[Stored items from a collection]
══════════════════════════════

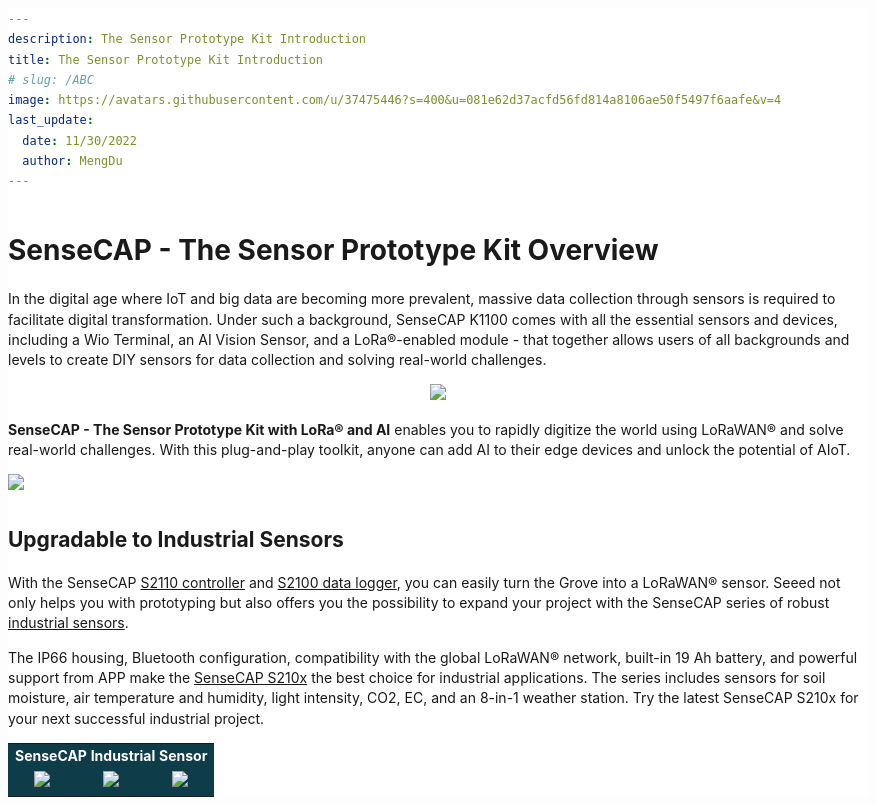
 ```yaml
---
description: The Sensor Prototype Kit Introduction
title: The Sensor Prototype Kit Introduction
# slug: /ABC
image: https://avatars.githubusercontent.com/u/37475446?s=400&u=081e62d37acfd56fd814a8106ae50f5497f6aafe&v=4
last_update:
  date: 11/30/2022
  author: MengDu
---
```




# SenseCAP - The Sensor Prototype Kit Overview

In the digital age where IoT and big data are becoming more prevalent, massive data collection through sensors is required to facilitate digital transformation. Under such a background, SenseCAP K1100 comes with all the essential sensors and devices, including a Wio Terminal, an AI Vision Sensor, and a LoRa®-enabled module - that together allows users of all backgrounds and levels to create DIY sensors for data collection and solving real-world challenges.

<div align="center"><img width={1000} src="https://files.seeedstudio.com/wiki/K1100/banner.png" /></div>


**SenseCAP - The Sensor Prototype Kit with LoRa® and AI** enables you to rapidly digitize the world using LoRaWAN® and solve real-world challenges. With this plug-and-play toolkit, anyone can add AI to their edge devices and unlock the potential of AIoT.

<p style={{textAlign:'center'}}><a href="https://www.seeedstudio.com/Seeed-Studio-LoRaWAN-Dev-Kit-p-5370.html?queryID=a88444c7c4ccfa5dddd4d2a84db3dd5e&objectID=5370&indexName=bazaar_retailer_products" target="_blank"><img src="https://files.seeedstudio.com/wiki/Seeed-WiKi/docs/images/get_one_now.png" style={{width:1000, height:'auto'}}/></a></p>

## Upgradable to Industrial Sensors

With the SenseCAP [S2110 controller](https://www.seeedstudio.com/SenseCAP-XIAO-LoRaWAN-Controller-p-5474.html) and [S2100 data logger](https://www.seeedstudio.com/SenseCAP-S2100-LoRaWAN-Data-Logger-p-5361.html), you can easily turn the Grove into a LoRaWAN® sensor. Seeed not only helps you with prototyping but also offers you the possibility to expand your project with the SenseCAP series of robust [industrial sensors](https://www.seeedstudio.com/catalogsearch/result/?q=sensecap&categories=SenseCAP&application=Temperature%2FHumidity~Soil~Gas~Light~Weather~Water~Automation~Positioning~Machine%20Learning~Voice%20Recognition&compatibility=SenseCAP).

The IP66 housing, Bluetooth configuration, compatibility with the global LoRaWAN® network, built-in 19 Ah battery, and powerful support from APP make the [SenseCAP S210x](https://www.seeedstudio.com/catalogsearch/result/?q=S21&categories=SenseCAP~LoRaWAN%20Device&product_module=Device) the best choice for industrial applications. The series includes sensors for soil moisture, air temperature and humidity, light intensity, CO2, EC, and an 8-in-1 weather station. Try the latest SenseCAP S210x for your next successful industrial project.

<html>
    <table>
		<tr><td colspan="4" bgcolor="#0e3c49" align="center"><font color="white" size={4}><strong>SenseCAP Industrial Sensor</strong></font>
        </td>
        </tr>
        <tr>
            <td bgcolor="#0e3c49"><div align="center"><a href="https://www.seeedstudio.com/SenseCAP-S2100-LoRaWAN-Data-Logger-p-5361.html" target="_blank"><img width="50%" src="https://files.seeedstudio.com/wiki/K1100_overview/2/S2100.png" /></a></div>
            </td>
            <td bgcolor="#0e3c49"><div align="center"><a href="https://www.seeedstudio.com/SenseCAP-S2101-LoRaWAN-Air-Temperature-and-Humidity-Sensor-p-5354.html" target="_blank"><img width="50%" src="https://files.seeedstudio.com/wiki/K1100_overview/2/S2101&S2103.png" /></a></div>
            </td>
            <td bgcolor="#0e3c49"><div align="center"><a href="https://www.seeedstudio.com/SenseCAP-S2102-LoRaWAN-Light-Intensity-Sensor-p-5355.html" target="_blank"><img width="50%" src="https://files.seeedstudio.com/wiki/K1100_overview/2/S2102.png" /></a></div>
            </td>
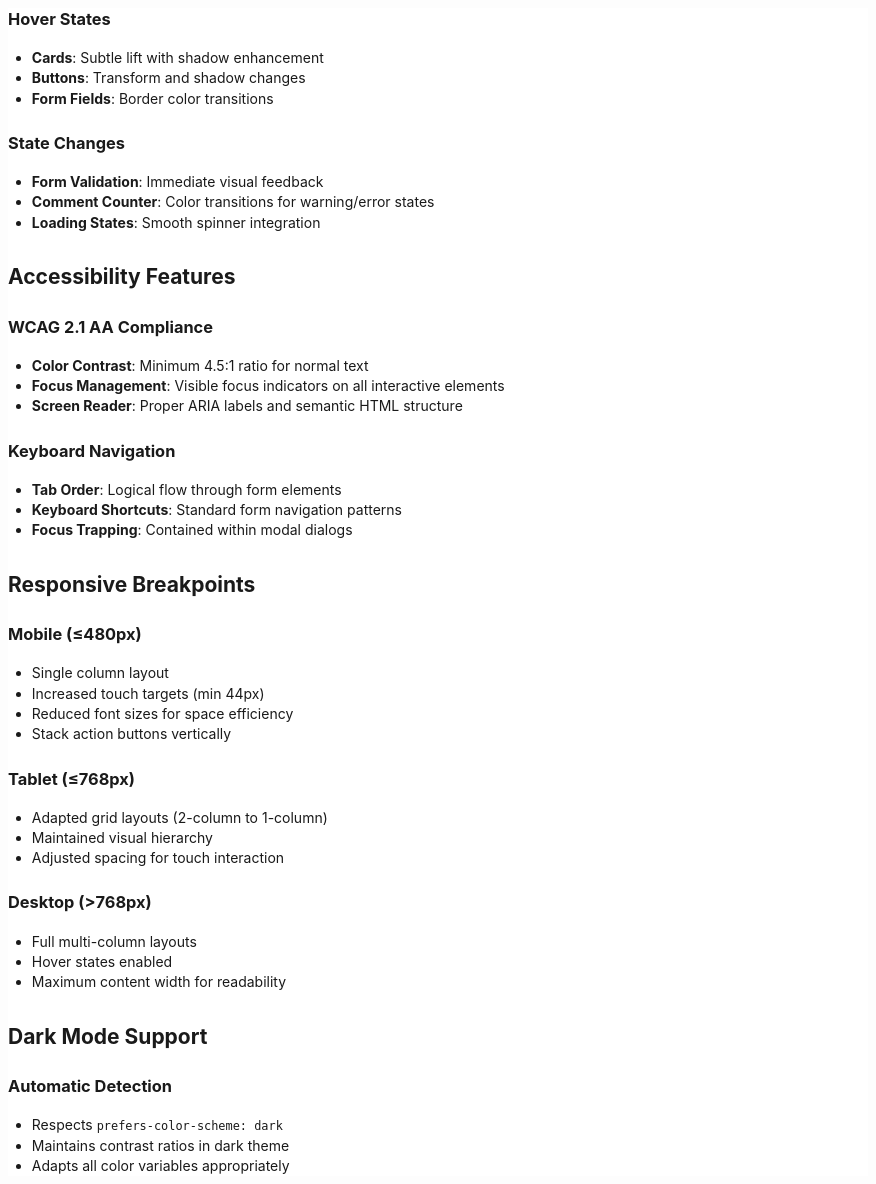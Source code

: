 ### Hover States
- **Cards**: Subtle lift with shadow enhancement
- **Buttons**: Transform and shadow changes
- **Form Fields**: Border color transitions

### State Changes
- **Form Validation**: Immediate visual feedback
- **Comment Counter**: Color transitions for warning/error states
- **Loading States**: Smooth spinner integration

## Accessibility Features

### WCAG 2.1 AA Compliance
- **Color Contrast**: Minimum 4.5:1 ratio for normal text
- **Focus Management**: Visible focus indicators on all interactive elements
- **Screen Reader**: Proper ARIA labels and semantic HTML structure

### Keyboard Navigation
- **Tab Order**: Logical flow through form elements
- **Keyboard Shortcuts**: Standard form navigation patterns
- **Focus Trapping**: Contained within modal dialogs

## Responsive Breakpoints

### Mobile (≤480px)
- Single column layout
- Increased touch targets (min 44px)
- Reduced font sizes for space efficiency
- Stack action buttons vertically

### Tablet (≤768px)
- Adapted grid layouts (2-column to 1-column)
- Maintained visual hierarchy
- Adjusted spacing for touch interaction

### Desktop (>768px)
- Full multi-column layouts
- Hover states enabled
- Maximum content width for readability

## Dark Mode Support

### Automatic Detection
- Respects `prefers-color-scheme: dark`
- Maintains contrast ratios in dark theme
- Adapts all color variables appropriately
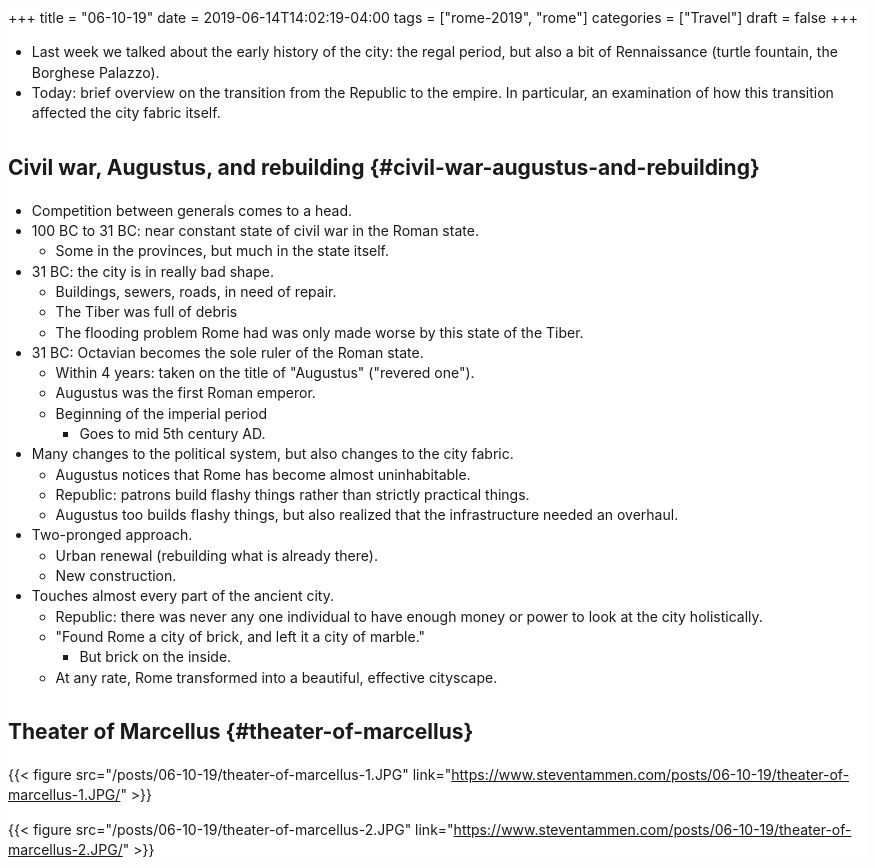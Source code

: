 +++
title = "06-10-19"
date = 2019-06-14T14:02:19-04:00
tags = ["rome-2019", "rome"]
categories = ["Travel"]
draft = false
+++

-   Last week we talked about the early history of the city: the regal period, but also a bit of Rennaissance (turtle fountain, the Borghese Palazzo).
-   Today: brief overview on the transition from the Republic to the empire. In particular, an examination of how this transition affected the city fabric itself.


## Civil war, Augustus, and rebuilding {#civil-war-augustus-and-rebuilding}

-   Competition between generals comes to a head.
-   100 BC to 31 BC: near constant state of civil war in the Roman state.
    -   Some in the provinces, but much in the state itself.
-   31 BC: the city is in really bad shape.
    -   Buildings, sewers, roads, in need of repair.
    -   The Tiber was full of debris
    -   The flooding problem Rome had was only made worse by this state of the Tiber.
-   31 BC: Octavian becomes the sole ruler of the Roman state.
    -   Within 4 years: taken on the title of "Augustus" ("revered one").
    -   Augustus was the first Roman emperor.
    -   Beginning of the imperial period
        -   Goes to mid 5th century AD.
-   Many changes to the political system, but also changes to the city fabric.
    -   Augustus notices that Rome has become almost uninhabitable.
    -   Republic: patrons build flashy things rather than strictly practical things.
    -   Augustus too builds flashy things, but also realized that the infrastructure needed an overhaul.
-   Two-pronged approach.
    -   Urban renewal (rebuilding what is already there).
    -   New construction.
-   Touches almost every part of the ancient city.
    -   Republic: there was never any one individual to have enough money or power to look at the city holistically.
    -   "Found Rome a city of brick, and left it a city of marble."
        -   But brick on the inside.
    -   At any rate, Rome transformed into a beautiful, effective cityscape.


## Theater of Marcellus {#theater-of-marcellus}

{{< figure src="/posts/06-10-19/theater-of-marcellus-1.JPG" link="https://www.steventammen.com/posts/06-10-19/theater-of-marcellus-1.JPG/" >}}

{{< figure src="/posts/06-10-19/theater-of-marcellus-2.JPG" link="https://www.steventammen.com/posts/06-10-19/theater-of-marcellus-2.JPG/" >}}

══════════════════════════════

- **PROBLEM DESCRIPTION**
Your answer should be one number: how many lines above contain "figure".

- **RESPONSE AREA**
2